> **What is required**:
The lines to be copied are those below that contain "System".

────────

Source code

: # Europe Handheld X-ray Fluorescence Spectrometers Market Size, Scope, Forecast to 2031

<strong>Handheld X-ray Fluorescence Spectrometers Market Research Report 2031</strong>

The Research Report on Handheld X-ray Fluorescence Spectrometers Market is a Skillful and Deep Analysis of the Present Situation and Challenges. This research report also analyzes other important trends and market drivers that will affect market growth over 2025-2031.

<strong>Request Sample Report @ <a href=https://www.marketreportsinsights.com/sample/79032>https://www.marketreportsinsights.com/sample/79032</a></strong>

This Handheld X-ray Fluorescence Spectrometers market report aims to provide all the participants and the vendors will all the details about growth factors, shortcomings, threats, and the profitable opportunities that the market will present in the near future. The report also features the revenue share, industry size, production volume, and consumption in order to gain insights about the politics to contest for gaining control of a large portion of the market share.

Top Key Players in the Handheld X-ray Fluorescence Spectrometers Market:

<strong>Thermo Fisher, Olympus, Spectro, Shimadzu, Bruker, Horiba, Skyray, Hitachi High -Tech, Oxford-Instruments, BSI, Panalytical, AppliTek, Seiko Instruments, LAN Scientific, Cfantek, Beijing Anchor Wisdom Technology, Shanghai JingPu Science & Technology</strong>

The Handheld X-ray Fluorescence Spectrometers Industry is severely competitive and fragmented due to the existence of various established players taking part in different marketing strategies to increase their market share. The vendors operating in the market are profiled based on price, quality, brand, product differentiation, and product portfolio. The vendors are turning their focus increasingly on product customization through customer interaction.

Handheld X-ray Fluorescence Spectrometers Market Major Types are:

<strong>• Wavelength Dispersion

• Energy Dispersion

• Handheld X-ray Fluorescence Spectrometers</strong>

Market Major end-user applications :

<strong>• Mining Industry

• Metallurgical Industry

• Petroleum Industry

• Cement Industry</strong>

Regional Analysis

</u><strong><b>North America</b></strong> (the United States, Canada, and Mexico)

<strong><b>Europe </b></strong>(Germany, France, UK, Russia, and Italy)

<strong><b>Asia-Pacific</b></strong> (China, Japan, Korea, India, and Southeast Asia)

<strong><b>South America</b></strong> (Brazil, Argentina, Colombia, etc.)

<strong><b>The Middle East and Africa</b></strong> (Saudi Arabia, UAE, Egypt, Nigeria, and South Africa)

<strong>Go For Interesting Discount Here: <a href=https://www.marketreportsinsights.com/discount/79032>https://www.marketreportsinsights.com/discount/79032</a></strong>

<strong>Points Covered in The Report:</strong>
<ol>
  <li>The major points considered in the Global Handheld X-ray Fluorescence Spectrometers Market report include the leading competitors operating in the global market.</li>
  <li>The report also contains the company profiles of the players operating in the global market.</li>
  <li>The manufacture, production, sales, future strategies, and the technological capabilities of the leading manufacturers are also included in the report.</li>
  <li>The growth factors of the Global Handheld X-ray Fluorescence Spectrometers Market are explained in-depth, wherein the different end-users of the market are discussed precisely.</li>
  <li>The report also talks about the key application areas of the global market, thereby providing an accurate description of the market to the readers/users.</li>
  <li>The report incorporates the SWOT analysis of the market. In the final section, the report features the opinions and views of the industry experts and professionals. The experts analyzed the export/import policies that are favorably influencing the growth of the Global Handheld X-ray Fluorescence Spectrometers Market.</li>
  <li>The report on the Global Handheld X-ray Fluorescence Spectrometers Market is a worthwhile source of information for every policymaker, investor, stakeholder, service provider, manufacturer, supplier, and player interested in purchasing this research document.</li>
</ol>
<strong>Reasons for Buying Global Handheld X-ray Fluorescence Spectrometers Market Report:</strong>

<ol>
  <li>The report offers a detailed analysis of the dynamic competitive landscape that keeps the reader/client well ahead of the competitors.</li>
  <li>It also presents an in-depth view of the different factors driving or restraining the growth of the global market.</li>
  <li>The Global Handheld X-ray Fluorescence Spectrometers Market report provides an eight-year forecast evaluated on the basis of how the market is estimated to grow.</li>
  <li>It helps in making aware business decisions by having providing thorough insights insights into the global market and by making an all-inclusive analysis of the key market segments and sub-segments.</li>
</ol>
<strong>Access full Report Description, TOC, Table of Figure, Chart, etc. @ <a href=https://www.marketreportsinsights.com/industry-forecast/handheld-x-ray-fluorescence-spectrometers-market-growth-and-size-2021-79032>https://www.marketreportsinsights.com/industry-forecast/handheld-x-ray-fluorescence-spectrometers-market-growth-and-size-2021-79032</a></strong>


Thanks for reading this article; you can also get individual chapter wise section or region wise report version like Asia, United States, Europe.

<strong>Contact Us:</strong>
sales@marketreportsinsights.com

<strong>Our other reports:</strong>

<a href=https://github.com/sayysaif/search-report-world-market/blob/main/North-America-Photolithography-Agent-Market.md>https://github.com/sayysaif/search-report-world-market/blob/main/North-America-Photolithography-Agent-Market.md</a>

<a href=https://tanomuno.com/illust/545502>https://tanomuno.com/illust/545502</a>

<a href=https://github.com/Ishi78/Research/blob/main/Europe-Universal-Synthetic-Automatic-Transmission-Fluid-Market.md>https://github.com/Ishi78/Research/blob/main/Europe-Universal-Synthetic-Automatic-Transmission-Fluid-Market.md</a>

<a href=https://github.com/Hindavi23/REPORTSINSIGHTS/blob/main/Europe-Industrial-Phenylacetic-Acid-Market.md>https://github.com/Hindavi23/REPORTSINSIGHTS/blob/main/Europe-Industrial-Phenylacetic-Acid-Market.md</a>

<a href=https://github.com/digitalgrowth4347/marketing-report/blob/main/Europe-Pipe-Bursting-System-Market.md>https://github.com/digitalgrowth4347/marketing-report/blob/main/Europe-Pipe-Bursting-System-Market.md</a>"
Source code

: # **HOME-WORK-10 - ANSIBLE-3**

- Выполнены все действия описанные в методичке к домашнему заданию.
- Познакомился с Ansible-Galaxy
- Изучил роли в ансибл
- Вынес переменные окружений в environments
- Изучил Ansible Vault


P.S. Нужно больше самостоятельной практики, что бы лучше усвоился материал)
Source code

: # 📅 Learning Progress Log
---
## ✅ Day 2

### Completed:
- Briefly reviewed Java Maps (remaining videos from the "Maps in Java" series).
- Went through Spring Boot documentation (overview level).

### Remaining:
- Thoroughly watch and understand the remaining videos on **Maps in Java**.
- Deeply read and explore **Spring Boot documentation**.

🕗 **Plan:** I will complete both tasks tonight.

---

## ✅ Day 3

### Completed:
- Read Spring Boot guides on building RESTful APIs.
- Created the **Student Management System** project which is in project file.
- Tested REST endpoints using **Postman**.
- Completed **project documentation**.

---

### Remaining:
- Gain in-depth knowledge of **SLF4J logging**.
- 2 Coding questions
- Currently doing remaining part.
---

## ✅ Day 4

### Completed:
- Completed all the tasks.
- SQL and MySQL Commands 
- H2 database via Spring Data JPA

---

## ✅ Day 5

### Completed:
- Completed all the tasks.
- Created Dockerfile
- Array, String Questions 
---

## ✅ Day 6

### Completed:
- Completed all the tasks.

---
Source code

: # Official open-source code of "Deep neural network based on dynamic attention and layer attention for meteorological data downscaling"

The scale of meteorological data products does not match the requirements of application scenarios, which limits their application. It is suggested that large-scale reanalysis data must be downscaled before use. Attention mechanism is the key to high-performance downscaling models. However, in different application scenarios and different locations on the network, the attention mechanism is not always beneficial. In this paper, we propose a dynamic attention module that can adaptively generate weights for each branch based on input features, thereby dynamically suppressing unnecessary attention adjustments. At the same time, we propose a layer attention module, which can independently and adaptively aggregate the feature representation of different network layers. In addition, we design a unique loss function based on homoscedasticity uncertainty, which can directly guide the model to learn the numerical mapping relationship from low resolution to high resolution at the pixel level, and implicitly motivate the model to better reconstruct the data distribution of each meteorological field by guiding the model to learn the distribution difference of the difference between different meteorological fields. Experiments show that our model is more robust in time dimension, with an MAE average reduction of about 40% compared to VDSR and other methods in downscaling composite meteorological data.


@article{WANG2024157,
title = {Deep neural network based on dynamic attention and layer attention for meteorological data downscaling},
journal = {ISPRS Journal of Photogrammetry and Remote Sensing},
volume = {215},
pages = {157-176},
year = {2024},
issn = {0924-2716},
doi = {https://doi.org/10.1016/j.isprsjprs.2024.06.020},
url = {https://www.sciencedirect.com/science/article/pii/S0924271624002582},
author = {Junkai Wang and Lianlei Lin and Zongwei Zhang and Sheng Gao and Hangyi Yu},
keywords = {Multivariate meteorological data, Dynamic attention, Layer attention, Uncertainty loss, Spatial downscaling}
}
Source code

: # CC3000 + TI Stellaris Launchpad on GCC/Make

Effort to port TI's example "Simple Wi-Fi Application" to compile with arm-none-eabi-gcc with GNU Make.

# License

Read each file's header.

────────

> **Problem solution**:
<a href=https://github.com/digitalgrowth4347/marketing-report/blob/main/Europe-Pipe-Bursting-System-Market.md>https://github.com/digitalgrowth4347/marketing-report/blob/main/Europe-Pipe-Bursting-System-Market.md</a>"
- Created the **Student Management System** project which is in project file.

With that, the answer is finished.